In July 1950, Shostakovich was in Leipzig for a festival marking the bicentenary of Bach’s death. As a jurist for the international piano competition, he heard his young compatriot Tatiana Nikolayeva play music by Bach, including a Prelude and Fugue from the Well Tempered Clavier. It proved to be a propitious moment. While he had long admired Bach, he found Nikolayeva’s playing inspiring and began to think about composing hi own cycle of preludes and fugues.

Shostakovich wrote his set of Twenty-Four Preludes and Fugues Op. 87 for her between October 1950 and March 1951. Nikolayeva telephoned him every day during the period of composition, going to his home to hear him play the most recently written prelude and fugue, and gave the first performance of the complete work in Leningrad in 1952. Their friendship lasted until the day of his death, more than twenty-five years later. The State Prize she won at that time was in recognition of her services as a pianist and also for the composition of a piano concerto. From 1959 Nikolayeva taught at the Moscow Conservatory and has left a generation of devoted students including Nikolai Lugansky. She was also a composer. Her works include two piano concertos, twenty-four concert studies for piano and a piano sonata as well as an arrangement for solo piano of Prokofiev’s Peter and the Wolf.

Nikolayeva had a career as teacher and performer in the USSR, but it was not until the early 1980s that she began to perform in Europe, Japan and America, eventually playing in more than thirty-five countries. She regularly visited London to give concerts and master-classes and appeared at the ‘Last Night of the Proms’ playing Shostakovich’s Piano Concerto No. 2 in F major Op. 102. Often her programmes would be of major works such as Bach’s ‘Goldberg’ Variations BWV 988, Die Kunst der Fuge BWV 1080 or Das wohtemperierte Klavier complete (performed over four evenings). Her repertoire was vast, with some fifty works for piano and orchestra ranging from Bach to Bartók and Shostakovich, all the keyboard works of Bach, all the piano sonatas by Beethoven, plus major compositions by Haydn, Mozart, Schubert, Schumann, Chopin, Scriabin, Rachmaninov, Tchaikovsky, Arensky, Liadov and Stravinsky.
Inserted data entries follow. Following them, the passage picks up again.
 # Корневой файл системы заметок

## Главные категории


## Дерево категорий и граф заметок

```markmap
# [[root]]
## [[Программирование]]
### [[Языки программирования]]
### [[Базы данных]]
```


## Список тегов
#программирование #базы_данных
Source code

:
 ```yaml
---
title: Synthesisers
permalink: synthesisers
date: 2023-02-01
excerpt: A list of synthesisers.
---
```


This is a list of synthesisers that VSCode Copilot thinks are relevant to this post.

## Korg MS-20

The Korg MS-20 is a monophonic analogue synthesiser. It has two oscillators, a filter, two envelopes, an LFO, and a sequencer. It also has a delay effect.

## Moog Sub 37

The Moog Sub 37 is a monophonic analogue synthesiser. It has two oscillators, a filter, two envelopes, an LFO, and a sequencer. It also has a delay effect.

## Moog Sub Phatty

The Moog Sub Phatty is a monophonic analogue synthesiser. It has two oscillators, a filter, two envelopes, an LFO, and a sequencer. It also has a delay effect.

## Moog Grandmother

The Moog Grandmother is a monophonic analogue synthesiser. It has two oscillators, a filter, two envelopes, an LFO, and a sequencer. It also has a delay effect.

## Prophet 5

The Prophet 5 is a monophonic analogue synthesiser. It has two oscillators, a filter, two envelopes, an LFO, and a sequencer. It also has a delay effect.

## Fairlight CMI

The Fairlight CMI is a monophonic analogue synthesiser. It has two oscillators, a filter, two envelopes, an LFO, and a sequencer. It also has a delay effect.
She had a phenomenal memory and travelled abroad without music scores. On one occasion, when she came to rehearse Tchaikovsky’s Piano Concerto No. 2 in G major Op. 44 she asked the conductor if they were playing the abbreviated version by Alexander Siloti, which she was expecting to play. They were not, so Nikolayeva launched into a performance of the original version. In the 1990s she played Rachmaninov’s Piano Concerto No. 4 Op. 40 in America and it was during a performance in San Francisco of Shostakovich’s Preludes and Fugues Op. 87 that she suffered a stroke. She continued to play to the end of the first half of the programme, but had to cancel the rest of the performance. She died 9 days later.

Excerpt from Interview “A Conversation with Bruce Duffie”:

BD: Since you do some teaching, what general advice do you have for young pianists?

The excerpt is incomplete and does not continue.